Residents of other coastal states, including Georgia, North and South Carolina, Virginia, Delaware, and New Jersey, were joined by activists from Texas, Louisiana, and Mississippi in protesting the imminent threat that seismic testing poses to hundreds of thousands of whales and dolphins -- a sacrifice oil companies are willing to make in order to find new sites for drilling off the Atlantic coast.
Inland events focused more on the central theme of rejecting the KXL pipeline. The largest event in the nation was in Omaha, where 231 people faced the Missouri River to join hands across the Bob Kerrey Pedestrian Bridge between Nebraska and Council Bluffs, Iowa. "The bridge is over the river, and we're making the point that we want to protect our water," said local organizer Margaret Mainelli.
North Star (Minnesota) Chapter members stood with MN 350 and Organizing for Action Against Climate Change activists against the Alberta Clipper tar sands pipeline, joining hands across the Mississippi River on a bridge linking Minneapolis with St. Paul.
Illinois Chapter activists connected with Sierra's Northwest Indiana Group at a rally at the Lake Michigan site of the BP tar sands refinery that a few weeks earlier had dumped oil into Lake Michigan, Chicago's water supply.

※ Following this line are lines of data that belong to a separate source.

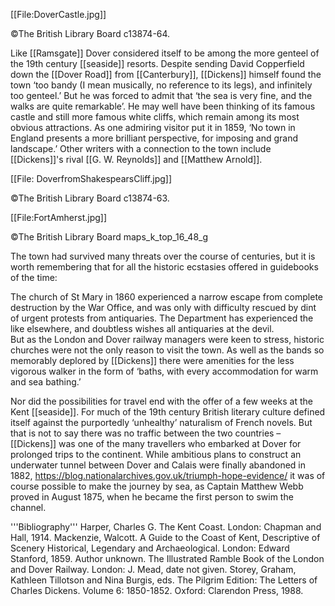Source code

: [[File:DoverCastle.jpg]]

©The British Library Board c13874-64.

Like [[Ramsgate]] Dover considered itself to be among the more genteel of the 19th century [[seaside]] resorts. Despite sending David Copperfield down the [[Dover Road]] from [[Canterbury]], [[Dickens]] himself found the town ‘too bandy (I mean musically, no reference to its legs), and infinitely too genteel.’ But he was forced to admit that ‘the sea is very fine, and the walks are quite remarkable’.   He may well have been thinking of its famous castle and still more famous white cliffs, which remain among its most obvious attractions. As one admiring visitor put it in 1859, ‘No town in England presents a more brilliant perspective, for imposing and grand landscape.’  Other writers with a connection to the town include [[Dickens]]'s rival [[G. W. Reynolds]] and [[Matthew Arnold]].

[[File: DoverfromShakespearsCliff.jpg]]

©The British Library Board c13874-63.


[[File:FortAmherst.jpg]]

©The British Library Board maps_k_top_16_48_g

The town had survived many threats over the course of centuries, but it is worth remembering that for all the historic ecstasies offered in guidebooks of the time:

The church of St Mary in 1860 experienced a narrow escape from complete destruction by the War Office, and was only with difficulty rescued by dint of urgent protests from antiquaries. The Department has experienced the like elsewhere, and doubtless wishes all antiquaries at the devil.  
But as the London and Dover railway managers were keen to stress, historic churches were not the only reason to visit the town. As well as the bands so memorably deplored by [[Dickens]] there were amenities for the less vigorous walker in the form of ‘baths, with every accommodation for warm and sea bathing.’  

Nor did the possibilities for travel end with the offer of a few weeks at the Kent [[seaside]]. For much of the 19th century British literary culture defined itself against the purportedly ‘unhealthy’ naturalism of French novels. But that is not to say there was no traffic between the two countries – [[Dickens]] was one of the many travellers who embarked at Dover for prolonged trips to the continent. While ambitious plans to construct an underwater tunnel between Dover and Calais were finally abandoned in 1882, https://blog.nationalarchives.gov.uk/triumph-hope-evidence/  it was of course possible to make the journey by sea, as Captain Matthew Webb proved in August 1875, when he became the first person to swim the channel.



'''Bibliography'''
Harper, Charles G. The Kent Coast. London: Chapman and Hall, 1914.
Mackenzie, Walcott. A Guide to the Coast of Kent, Descriptive of Scenery Historical, Legendary and Archaeological. London: Edward Stanford, 1859.
Author unknown. The Illustrated Ramble Book of the London and Dover Railway. London: J. Mead, date not given.
Storey, Graham, Kathleen Tillotson and Nina Burgis, eds. The Pilgrim Edition: The Letters of Charles Dickens. Volume 6: 1850-1852. Oxford: Clarendon Press, 1988.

Days after an oil pipeline rupture put a Los Angeles neighborhood waist deep in oil, the Sierra Club's Angeles Chapter worked with other members of the SoCal Climate Action Coalition 350 to organize a bi-lingual community workshop in a largely Hispanic community already beset by poor air quality from drilling and fracking, now facing a new threat of tar sand oil being shipped out of the port at Wilmington via a new pipeline through this community under siege by Big Oil.
A similar threat up the coast in the San Francisco Bay Area, where the Valero Benicia Refinery has proposed transporting crude oil by rail tanker cars, was met by a Refinery Corridor Healing Walk at the port town of Martinez, the second in a series of such events. Across the nation in Portland, Maine, the threat of tar sands oil being shipped out through this harbor turned out 100 on a rainy day to speak up for protecting Maine's pristine lakes, rivers and bays.

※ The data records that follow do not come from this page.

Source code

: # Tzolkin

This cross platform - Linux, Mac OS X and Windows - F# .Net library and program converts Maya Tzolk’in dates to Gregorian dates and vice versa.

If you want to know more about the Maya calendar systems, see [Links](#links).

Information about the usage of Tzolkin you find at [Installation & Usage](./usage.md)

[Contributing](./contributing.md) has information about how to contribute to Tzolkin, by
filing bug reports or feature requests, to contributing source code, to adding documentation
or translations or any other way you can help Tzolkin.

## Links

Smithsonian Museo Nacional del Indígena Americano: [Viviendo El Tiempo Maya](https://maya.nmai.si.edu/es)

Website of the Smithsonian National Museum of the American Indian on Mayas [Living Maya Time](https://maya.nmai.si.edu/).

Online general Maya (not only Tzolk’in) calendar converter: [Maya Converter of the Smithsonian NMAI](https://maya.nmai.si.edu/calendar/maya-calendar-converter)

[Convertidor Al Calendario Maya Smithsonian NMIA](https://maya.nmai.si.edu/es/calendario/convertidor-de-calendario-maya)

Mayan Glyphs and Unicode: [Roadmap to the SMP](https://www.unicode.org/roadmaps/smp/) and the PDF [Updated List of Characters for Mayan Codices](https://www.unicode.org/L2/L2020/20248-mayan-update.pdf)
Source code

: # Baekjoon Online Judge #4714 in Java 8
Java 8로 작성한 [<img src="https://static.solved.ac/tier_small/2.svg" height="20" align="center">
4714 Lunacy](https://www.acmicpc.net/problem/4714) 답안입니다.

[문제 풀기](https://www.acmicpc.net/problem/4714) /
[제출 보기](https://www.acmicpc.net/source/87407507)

In Florida, where anti-drilling activists held their fifth annual Hands Across the Sand events, the focus expanded from offshore drilling to a call for moving America's most oil-dependent state beyond oil through investing in the cleaner transit options it so sorely lacks. Two hundred citizens gathered on one of America's most popular beach destinations, St. Pete Beach, to link dirty fuels to a call for support of this November's biggest transit referendum, Greenlight Pinellas -- the most powerful thing that can be done to reduce the Tampa Bay Area's demand for the oil that continues to threaten the state's beach-tourism-based economy.

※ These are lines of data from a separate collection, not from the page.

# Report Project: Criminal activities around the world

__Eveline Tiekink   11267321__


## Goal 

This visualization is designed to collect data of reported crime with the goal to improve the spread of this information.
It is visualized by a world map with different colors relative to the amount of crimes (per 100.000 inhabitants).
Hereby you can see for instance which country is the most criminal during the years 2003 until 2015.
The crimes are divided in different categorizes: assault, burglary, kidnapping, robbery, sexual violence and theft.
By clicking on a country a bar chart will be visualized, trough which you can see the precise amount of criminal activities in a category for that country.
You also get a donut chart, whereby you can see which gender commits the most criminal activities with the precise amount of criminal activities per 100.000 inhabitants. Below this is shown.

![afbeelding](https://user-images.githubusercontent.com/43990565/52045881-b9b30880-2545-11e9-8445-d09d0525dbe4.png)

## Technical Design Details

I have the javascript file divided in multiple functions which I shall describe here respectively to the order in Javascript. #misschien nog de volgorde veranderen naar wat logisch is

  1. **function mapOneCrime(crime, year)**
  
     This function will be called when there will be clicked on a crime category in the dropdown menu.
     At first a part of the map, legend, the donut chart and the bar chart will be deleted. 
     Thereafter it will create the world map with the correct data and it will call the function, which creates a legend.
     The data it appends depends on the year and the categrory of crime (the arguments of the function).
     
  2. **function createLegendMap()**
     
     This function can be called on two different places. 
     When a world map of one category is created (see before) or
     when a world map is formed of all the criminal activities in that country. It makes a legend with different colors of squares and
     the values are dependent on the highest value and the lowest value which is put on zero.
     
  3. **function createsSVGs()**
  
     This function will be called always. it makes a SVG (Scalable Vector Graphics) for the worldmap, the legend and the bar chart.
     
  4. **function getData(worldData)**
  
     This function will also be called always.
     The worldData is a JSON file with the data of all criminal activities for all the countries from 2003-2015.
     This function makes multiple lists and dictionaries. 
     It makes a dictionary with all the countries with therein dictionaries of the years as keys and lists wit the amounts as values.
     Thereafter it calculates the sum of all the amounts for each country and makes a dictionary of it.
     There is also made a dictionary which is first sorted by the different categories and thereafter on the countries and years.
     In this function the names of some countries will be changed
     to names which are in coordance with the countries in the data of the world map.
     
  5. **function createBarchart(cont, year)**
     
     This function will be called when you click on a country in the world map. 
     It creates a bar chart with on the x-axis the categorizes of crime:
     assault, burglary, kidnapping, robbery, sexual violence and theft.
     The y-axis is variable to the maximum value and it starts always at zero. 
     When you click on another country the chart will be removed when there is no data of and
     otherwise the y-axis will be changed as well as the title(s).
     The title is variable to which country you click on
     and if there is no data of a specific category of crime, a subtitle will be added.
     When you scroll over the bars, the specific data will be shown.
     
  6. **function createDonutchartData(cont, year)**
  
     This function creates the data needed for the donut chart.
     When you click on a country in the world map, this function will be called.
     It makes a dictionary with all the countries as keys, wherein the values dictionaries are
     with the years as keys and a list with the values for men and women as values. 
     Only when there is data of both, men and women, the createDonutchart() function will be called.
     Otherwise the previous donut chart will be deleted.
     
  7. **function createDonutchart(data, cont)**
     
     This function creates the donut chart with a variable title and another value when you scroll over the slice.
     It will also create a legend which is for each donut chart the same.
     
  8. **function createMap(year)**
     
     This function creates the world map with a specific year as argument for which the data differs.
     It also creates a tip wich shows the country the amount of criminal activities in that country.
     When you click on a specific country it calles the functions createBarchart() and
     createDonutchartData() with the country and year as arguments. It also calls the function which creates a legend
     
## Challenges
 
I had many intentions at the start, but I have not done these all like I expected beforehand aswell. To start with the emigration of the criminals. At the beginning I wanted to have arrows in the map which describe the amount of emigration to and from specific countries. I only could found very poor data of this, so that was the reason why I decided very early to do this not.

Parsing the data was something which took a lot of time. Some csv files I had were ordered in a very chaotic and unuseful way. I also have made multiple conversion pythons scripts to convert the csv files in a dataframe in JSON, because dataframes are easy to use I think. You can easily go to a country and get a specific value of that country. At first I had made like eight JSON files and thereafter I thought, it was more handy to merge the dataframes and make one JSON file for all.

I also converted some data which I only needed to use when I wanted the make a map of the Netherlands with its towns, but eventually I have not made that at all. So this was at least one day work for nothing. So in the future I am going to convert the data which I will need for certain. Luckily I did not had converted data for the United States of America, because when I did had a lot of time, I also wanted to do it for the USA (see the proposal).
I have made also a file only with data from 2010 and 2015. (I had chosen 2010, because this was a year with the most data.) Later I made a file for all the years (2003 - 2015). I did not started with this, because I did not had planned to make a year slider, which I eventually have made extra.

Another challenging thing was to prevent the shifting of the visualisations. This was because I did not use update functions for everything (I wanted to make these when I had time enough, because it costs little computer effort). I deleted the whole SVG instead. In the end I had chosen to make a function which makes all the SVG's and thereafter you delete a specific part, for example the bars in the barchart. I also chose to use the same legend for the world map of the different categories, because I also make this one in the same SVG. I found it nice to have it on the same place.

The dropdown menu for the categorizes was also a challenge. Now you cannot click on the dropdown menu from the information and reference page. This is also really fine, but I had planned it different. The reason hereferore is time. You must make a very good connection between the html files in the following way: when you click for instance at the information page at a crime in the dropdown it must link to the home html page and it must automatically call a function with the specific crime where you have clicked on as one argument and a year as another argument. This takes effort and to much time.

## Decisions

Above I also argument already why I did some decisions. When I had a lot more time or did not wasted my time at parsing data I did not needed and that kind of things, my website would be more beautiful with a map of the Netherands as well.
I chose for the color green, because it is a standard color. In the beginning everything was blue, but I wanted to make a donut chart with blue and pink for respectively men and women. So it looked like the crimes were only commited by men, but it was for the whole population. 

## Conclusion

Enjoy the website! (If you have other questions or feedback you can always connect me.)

All over America, in nearly every state, Sierrans rallied with their neighbors to call for freedom from the tyranny of fossil fuels that now threatens our lakes, rivers, beaches, water, and air, and to protect the world from rising sea levels and the impact of rising temperatures. The momentum against Big Oil has turned in our favor, even as the industry's reach widens to attack us all. On Saturday, Sierra Club members stood up to Big Oil. Let's keep up the fight.